Да, мне нравилось быть лучшей из лучших, находиться в центре внимания, слышать аплодисменты. Не только потому, что я была тщеславной, хотя, наверное, в какой-то степени так и было, ведь в нас с детства закладывают нацеленность на победу. Если нет стремления быть первым – в спорте нечего делать. Но по большей части потому, что я получала колоссальную энергию на соревнованиях, она питала меня, наполняла силой, и, стоя на пьедестале, я испытывала ни с чем не сравнимые ощущения. Адреналин в моей крови зашкаливал, превышал все допустимые пределы и дарил дикое удовольствие. Кто-то ищет его в прыжках с парашютом, быстрой езде, опасных видах спорта, а я там – на соревнованиях, на помосте. И сейчас, будучи травмированной, у меня возникала мучительная ломка по этому чувству. Гимнастика была моим наркотиком, поэтому я так стремилась восстановиться и вернуться.

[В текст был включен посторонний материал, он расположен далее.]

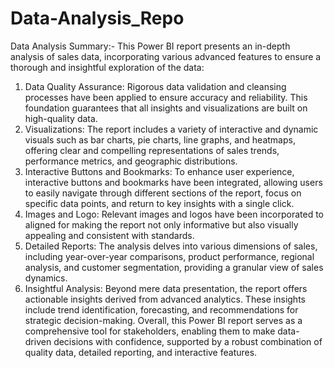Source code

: # Data-Analysis_Repo

Data Analysis Summary:-
This Power BI report presents an in-depth analysis of sales data, incorporating various advanced features to ensure a thorough and insightful exploration of the data:
1.	Data Quality Assurance: Rigorous data validation and cleansing processes have been applied to ensure accuracy and reliability. This foundation guarantees that all insights and visualizations are built on high-quality data.
2.	Visualizations: The report includes a variety of interactive and dynamic visuals such as bar charts, pie charts, line graphs, and heatmaps, offering clear and compelling representations of sales trends, performance metrics, and geographic distributions.
3.	Interactive Buttons and Bookmarks: To enhance user experience, interactive buttons and bookmarks have been integrated, allowing users to easily navigate through different sections of the report, focus on specific data points, and return to key insights with a single click.
4.	Images and Logo: Relevant images and logos have been incorporated to aligned for making the report not only informative but also visually appealing and consistent with standards.
5.	Detailed Reports: The analysis delves into various dimensions of sales, including year-over-year comparisons, product performance, regional analysis, and customer segmentation, providing a granular view of sales dynamics.
6.	Insightful Analysis: Beyond mere data presentation, the report offers actionable insights derived from advanced analytics. These insights include trend identification, forecasting, and recommendations for strategic decision-making.
Overall, this Power BI report serves as a comprehensive tool for stakeholders, enabling them to make data-driven decisions with confidence, supported by a robust combination of quality data, detailed reporting, and interactive features.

– Видела твоего парня вчера в «Солярисе», – растягивая слова, начала она, упоминая о самом популярном в городе ночном заведении, – с какой-то моделью.

Сердце болезненно сжалось в груди от этой новости. А чего я ждала, что он, как меня, проводит до двери или попьёт чай вместе с бабушкой и пожелает спокойной ночи?

– Мне так жаль, что вы расстались, – продолжила она, не обращая внимания на моё молчание, – этот красавчик, конечно, не мог бы долго быть с такой, как ты. Но ты не расстраивайся, для тебя же самое главное – тренировки.

Я поморщилась, продолжая смотреть в окно, чувствуя, как она покидает соседнее кресло. Мне хотелось ответить что-то острое, колкое, в голове крутились подходящие фразы, да только к чему злить её сильнее, чем она уже была, больше она ненавидеть меня тоже уже не сможет.

Уже стоя в проходе, Катя приблизила ко мне своё лицо, заглядывая в глаза, и прошептала, так что нас больше никто не слышал:

– И, кстати, на твоём месте я бы держалась подальше от Кирилла.